**Exercise**
Scan the entries that follow for the word "hours", then report every line in which it appears.

(Saved data entries)
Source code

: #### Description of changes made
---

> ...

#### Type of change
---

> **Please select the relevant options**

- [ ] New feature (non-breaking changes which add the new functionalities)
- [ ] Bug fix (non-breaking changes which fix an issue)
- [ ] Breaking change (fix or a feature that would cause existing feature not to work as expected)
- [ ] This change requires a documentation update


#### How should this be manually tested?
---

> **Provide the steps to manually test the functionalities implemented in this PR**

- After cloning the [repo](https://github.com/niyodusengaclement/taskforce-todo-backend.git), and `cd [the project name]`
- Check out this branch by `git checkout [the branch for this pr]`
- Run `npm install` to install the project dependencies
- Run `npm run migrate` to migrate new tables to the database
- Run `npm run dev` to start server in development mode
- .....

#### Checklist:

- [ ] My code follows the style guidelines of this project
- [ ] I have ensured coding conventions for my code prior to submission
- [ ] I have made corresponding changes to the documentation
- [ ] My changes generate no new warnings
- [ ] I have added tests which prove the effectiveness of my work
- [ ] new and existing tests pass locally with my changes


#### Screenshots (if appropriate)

...

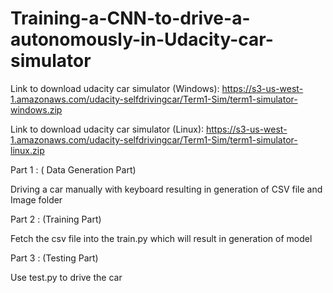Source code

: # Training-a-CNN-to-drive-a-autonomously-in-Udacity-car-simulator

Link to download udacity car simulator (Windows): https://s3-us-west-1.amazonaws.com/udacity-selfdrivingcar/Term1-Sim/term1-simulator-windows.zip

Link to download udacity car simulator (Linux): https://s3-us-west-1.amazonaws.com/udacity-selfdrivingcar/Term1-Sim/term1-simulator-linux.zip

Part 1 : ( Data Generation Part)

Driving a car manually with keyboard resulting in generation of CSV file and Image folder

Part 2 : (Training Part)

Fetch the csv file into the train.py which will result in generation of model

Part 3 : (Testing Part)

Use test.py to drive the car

--

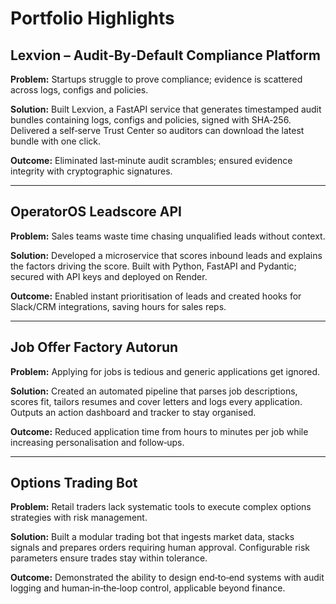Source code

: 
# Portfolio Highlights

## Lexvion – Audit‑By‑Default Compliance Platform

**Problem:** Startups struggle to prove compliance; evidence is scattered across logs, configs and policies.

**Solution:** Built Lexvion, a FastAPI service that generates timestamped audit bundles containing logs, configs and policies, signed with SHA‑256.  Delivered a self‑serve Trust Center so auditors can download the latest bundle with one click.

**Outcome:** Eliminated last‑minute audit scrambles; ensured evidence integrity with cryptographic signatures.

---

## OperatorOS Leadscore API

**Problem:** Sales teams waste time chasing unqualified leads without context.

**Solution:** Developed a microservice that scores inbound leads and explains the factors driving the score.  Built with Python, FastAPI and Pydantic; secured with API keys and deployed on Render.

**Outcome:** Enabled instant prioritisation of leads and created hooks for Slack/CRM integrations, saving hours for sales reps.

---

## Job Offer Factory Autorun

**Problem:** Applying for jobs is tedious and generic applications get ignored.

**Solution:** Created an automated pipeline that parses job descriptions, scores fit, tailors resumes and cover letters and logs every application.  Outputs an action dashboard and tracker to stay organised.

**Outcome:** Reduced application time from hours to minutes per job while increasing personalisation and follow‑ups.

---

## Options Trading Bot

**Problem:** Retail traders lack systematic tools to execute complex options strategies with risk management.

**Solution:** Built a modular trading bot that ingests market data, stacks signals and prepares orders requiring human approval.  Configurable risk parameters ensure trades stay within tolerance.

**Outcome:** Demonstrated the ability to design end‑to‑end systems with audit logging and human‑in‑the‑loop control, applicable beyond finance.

**Written solution**
**Outcome:** Enabled instant prioritisation of leads and created hooks for Slack/CRM integrations, saving hours for sales reps.
**Outcome:** Reduced application time from hours to minutes per job while increasing personalisation and follow‑ups.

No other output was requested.